The kind of ornamentation of the ceramic tile is important too. For a ceramic countertop or tabletop, the tiles should be flat. For a backsplash the tiles can have low relief but high relief will be difficult to clean and is not generally advised.
Fireplaces, murals, mosaics and facades can be either flat, have low relief or high relief and low fire glazes are OK in these applications. Be careful though with areas that will get much use, such as around a fireplace where logs will be placed or fireplace tools will be used. Low fire tiles and glazes can crack or chip much more easily than stoneware and high fire glazes. Also, if it is an area that will require frequent cleaning, high relief may prove troublesome.
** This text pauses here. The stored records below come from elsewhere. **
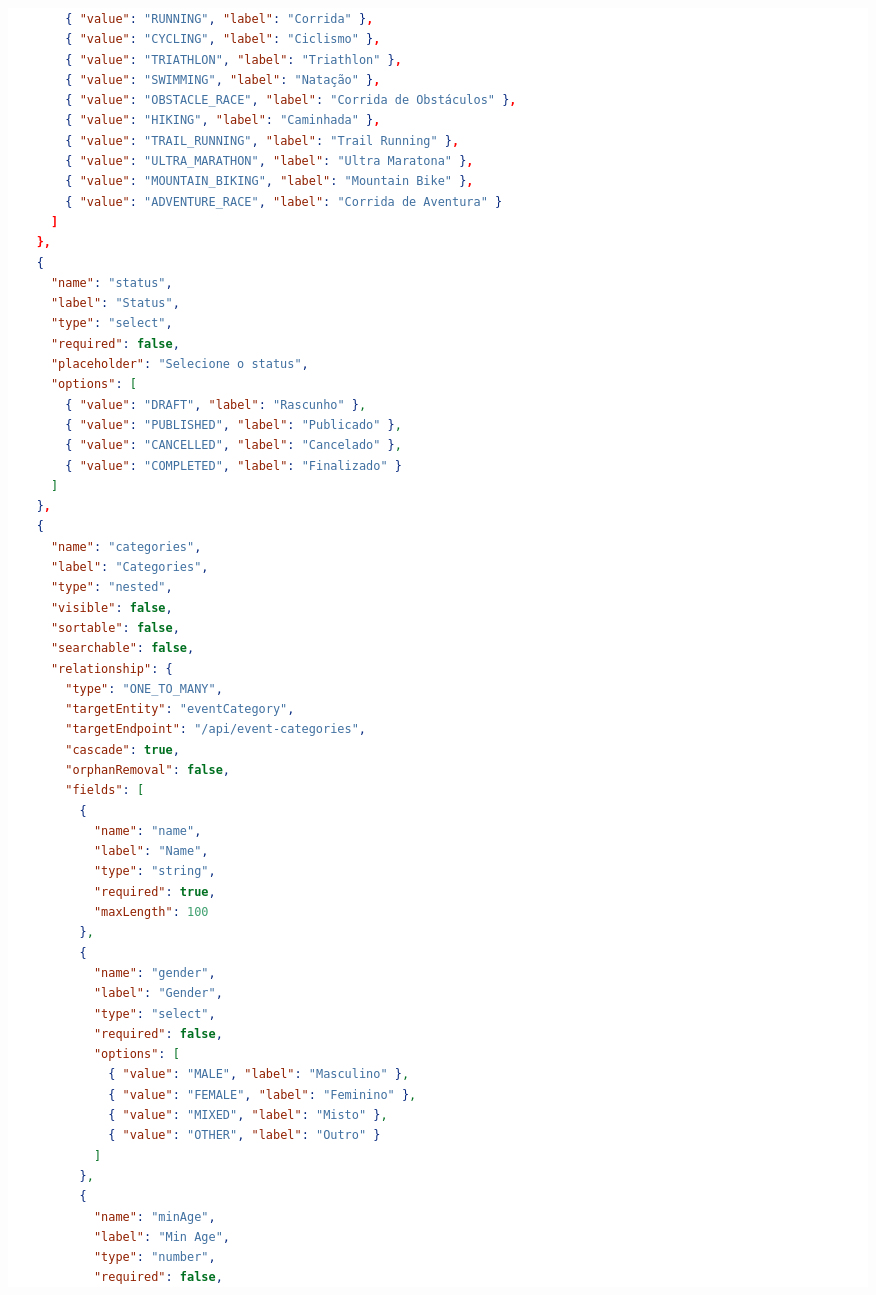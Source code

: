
```json
        { "value": "RUNNING", "label": "Corrida" },
        { "value": "CYCLING", "label": "Ciclismo" },
        { "value": "TRIATHLON", "label": "Triathlon" },
        { "value": "SWIMMING", "label": "Natação" },
        { "value": "OBSTACLE_RACE", "label": "Corrida de Obstáculos" },
        { "value": "HIKING", "label": "Caminhada" },
        { "value": "TRAIL_RUNNING", "label": "Trail Running" },
        { "value": "ULTRA_MARATHON", "label": "Ultra Maratona" },
        { "value": "MOUNTAIN_BIKING", "label": "Mountain Bike" },
        { "value": "ADVENTURE_RACE", "label": "Corrida de Aventura" }
      ]
    },
    {
      "name": "status",
      "label": "Status",
      "type": "select",
      "required": false,
      "placeholder": "Selecione o status",
      "options": [
        { "value": "DRAFT", "label": "Rascunho" },
        { "value": "PUBLISHED", "label": "Publicado" },
        { "value": "CANCELLED", "label": "Cancelado" },
        { "value": "COMPLETED", "label": "Finalizado" }
      ]
    },
    {
      "name": "categories",
      "label": "Categories",
      "type": "nested",
      "visible": false,
      "sortable": false,
      "searchable": false,
      "relationship": {
        "type": "ONE_TO_MANY",
        "targetEntity": "eventCategory",
        "targetEndpoint": "/api/event-categories",
        "cascade": true,
        "orphanRemoval": false,
        "fields": [
          {
            "name": "name",
            "label": "Name",
            "type": "string",
            "required": true,
            "maxLength": 100
          },
          {
            "name": "gender",
            "label": "Gender",
            "type": "select",
            "required": false,
            "options": [
              { "value": "MALE", "label": "Masculino" },
              { "value": "FEMALE", "label": "Feminino" },
              { "value": "MIXED", "label": "Misto" },
              { "value": "OTHER", "label": "Outro" }
            ]
          },
          {
            "name": "minAge",
            "label": "Min Age",
            "type": "number",
            "required": false,
```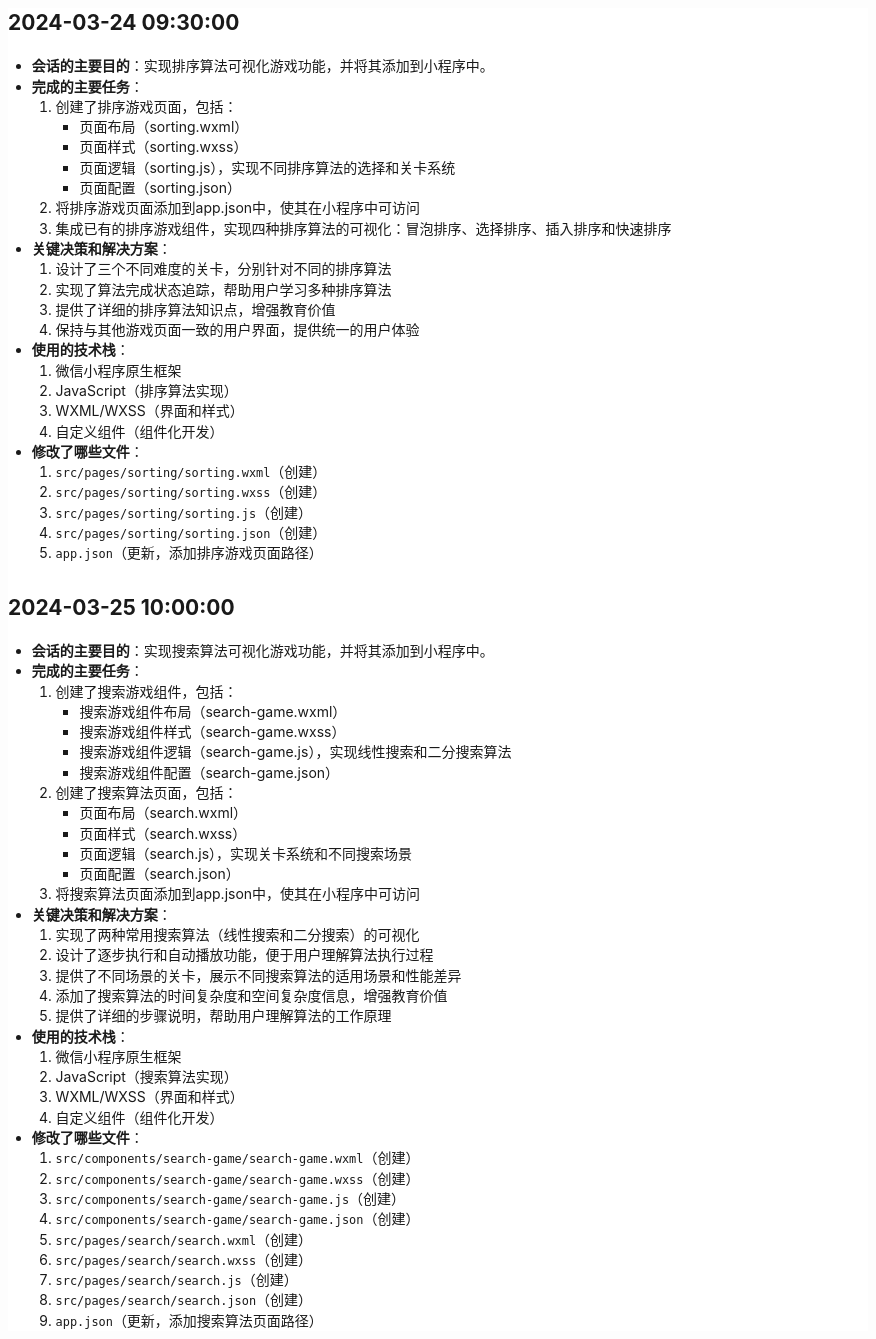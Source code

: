 ## 2024-03-24 09:30:00
- **会话的主要目的**：实现排序算法可视化游戏功能，并将其添加到小程序中。
- **完成的主要任务**：
  1. 创建了排序游戏页面，包括：
     - 页面布局（sorting.wxml）
     - 页面样式（sorting.wxss）
     - 页面逻辑（sorting.js），实现不同排序算法的选择和关卡系统
     - 页面配置（sorting.json）
  2. 将排序游戏页面添加到app.json中，使其在小程序中可访问
  3. 集成已有的排序游戏组件，实现四种排序算法的可视化：冒泡排序、选择排序、插入排序和快速排序
- **关键决策和解决方案**：
  1. 设计了三个不同难度的关卡，分别针对不同的排序算法
  2. 实现了算法完成状态追踪，帮助用户学习多种排序算法
  3. 提供了详细的排序算法知识点，增强教育价值
  4. 保持与其他游戏页面一致的用户界面，提供统一的用户体验
- **使用的技术栈**：
  1. 微信小程序原生框架
  2. JavaScript（排序算法实现）
  3. WXML/WXSS（界面和样式）
  4. 自定义组件（组件化开发）
- **修改了哪些文件**：
  1. `src/pages/sorting/sorting.wxml`（创建）
  2. `src/pages/sorting/sorting.wxss`（创建）
  3. `src/pages/sorting/sorting.js`（创建）
  4. `src/pages/sorting/sorting.json`（创建）
  5. `app.json`（更新，添加排序游戏页面路径）

## 2024-03-25 10:00:00
- **会话的主要目的**：实现搜索算法可视化游戏功能，并将其添加到小程序中。
- **完成的主要任务**：
  1. 创建了搜索游戏组件，包括：
     - 搜索游戏组件布局（search-game.wxml）
     - 搜索游戏组件样式（search-game.wxss）
     - 搜索游戏组件逻辑（search-game.js），实现线性搜索和二分搜索算法
     - 搜索游戏组件配置（search-game.json）
  2. 创建了搜索算法页面，包括：
     - 页面布局（search.wxml）
     - 页面样式（search.wxss）
     - 页面逻辑（search.js），实现关卡系统和不同搜索场景
     - 页面配置（search.json）
  3. 将搜索算法页面添加到app.json中，使其在小程序中可访问
- **关键决策和解决方案**：
  1. 实现了两种常用搜索算法（线性搜索和二分搜索）的可视化
  2. 设计了逐步执行和自动播放功能，便于用户理解算法执行过程
  3. 提供了不同场景的关卡，展示不同搜索算法的适用场景和性能差异
  4. 添加了搜索算法的时间复杂度和空间复杂度信息，增强教育价值
  5. 提供了详细的步骤说明，帮助用户理解算法的工作原理
- **使用的技术栈**：
  1. 微信小程序原生框架
  2. JavaScript（搜索算法实现）
  3. WXML/WXSS（界面和样式）
  4. 自定义组件（组件化开发）
- **修改了哪些文件**：
  1. `src/components/search-game/search-game.wxml`（创建）
  2. `src/components/search-game/search-game.wxss`（创建）
  3. `src/components/search-game/search-game.js`（创建）
  4. `src/components/search-game/search-game.json`（创建）
  5. `src/pages/search/search.wxml`（创建）
  6. `src/pages/search/search.wxss`（创建）
  7. `src/pages/search/search.js`（创建）
  8. `src/pages/search/search.json`（创建）
  9. `app.json`（更新，添加搜索算法页面路径）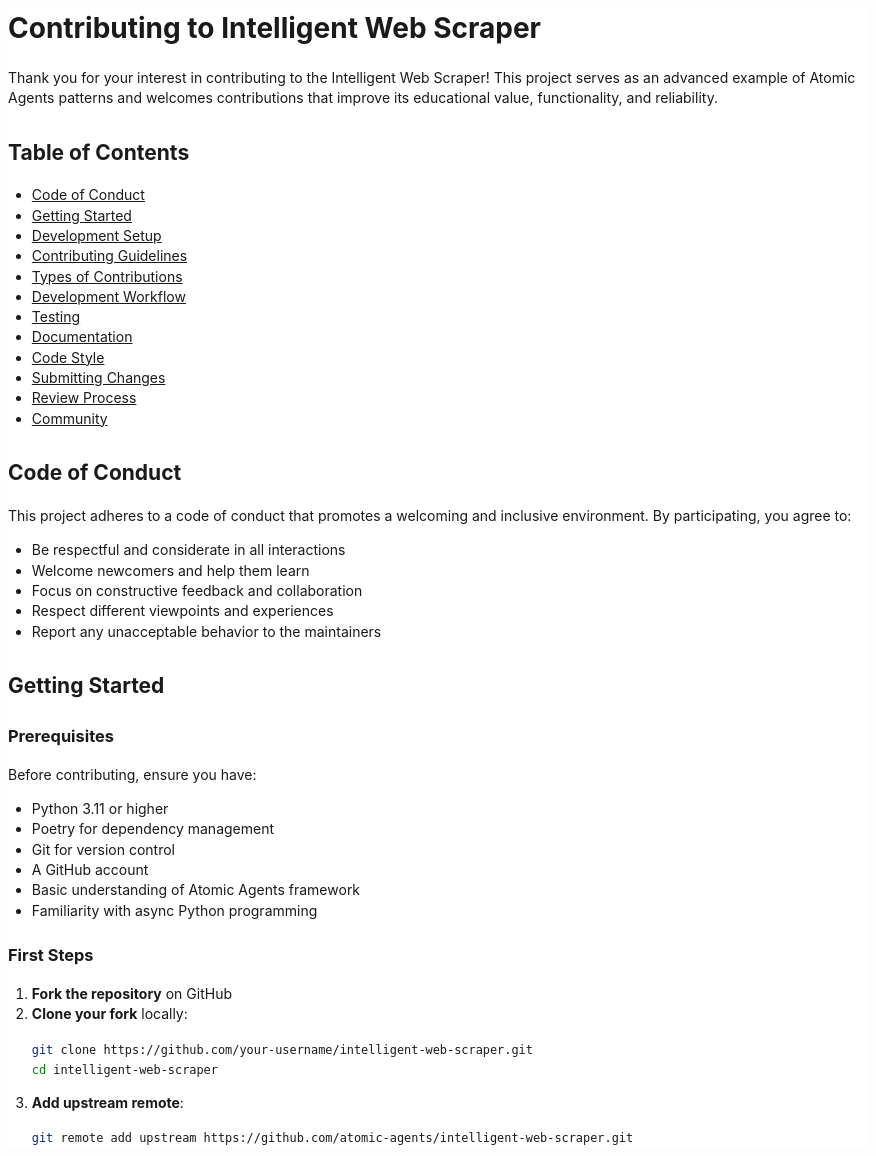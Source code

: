 # Contributing to Intelligent Web Scraper

Thank you for your interest in contributing to the Intelligent Web Scraper! This project serves as an advanced example of Atomic Agents patterns and welcomes contributions that improve its educational value, functionality, and reliability.

## Table of Contents

- [Code of Conduct](#code-of-conduct)
- [Getting Started](#getting-started)
- [Development Setup](#development-setup)
- [Contributing Guidelines](#contributing-guidelines)
- [Types of Contributions](#types-of-contributions)
- [Development Workflow](#development-workflow)
- [Testing](#testing)
- [Documentation](#documentation)
- [Code Style](#code-style)
- [Submitting Changes](#submitting-changes)
- [Review Process](#review-process)
- [Community](#community)

## Code of Conduct

This project adheres to a code of conduct that promotes a welcoming and inclusive environment. By participating, you agree to:

- Be respectful and considerate in all interactions
- Welcome newcomers and help them learn
- Focus on constructive feedback and collaboration
- Respect different viewpoints and experiences
- Report any unacceptable behavior to the maintainers

## Getting Started

### Prerequisites

Before contributing, ensure you have:

- Python 3.11 or higher
- Poetry for dependency management
- Git for version control
- A GitHub account
- Basic understanding of Atomic Agents framework
- Familiarity with async Python programming

### First Steps

1. **Fork the repository** on GitHub
2. **Clone your fork** locally:
   ```bash
   git clone https://github.com/your-username/intelligent-web-scraper.git
   cd intelligent-web-scraper
   ```
3. **Add upstream remote**:
   ```bash
   git remote add upstream https://github.com/atomic-agents/intelligent-web-scraper.git
   ```
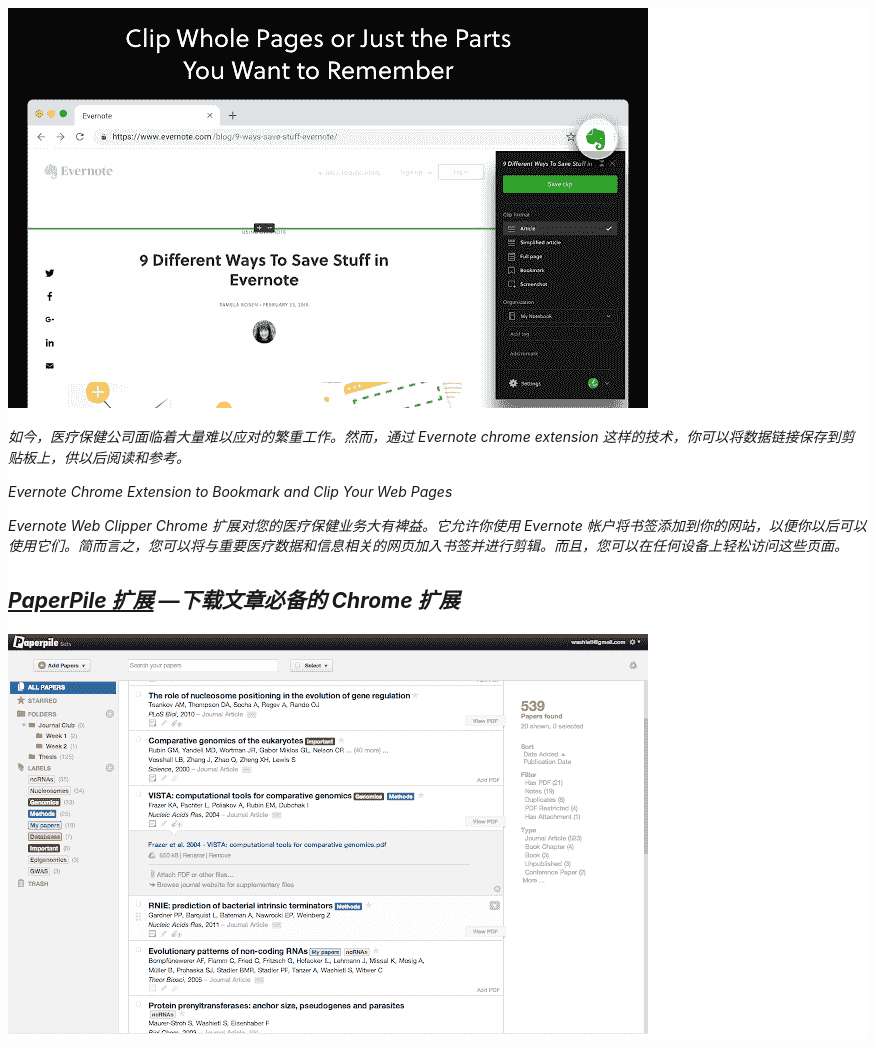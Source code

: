 *![](img/6ad74ffb362a29ceaf4d5adff49e2df4.png)*

*如今，医疗保健公司面临着大量难以应对的繁重工作。然而，通过 Evernote chrome extension 这样的技术，你可以将数据链接保存到剪贴板上，供以后阅读和参考。*

*Evernote Chrome Extension to Bookmark and Clip Your Web Pages*

*Evernote Web Clipper Chrome 扩展对您的医疗保健业务大有裨益。它允许你使用 Evernote 帐户将书签添加到你的网站，以便你以后可以使用它们。简而言之，您可以将与重要医疗数据和信息相关的网页加入书签并进行剪辑。而且，您可以在任何设备上轻松访问这些页面。*

## *[**PaperPile 扩展**](https://chrome.google.com/webstore/detail/paperpile/pejaghaheejpgjbagbmpbmfhndlhofoh) **—下载文章必备的 Chrome 扩展***

*![](img/50b5ef0506d3be5de02ad3ed9627e353.png)*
For ceramic walls in dry areas not subject to much physical contact most any type of tile and glaze is adequate. For wet areas flat tiles, low relief tiles or even high relief tiles can be used so long as they are not in a hazardous place that a body can inadvertently come into contact with them. A large frog leaping out from your shower wall at body height is probably not a good idea.
Obviously, porous tiles are not good for wet areas. So long as the tile is vitreous - has been fired to maturity such that the crystalline structure is unified - the tile or glaze is OK, however the joints between the tiles will need to be sealed. Again, the best bet here is a high fired stoneware tile with a dependable glaze.
Flooring presents other challenges, and opportunities. Clearly floor tiles must be durable so high fire stoneware is the best choice. Any kind of relief is not advised as uneven surfaces can be difficult to walk on, especially for the aged. An additional consideration with flooring tiles is slickness. A glossy glaze on a floor is not recommended. A heavily textured glaze or a matte glaze is best.
Outdoor use in cold climates demands high fired tiles and dependable glazes, especially if on horizontal surfaces. Low fire and even porous tiles can be used outdoors in cold climates if on or in a vertical surface. But you are still better off with a frost proof tile in cold climates.
Finally, there is the issue of a ceramic tile being food-safe. Many decorative ceramic art tiles are used as serving trays for a variety of hot and cold foods and it is important that these not leach out chemicals. Even a glaze said to be food-safe often is not. John Hesselberth and Ron Roy, in their book, Mastering Cone 6 Glazes demonstrate this by placing a lemon wedge on a 'food-safe' glazed piece of ceramics. Within hours the glaze is discolored from leaching out of the chemicals.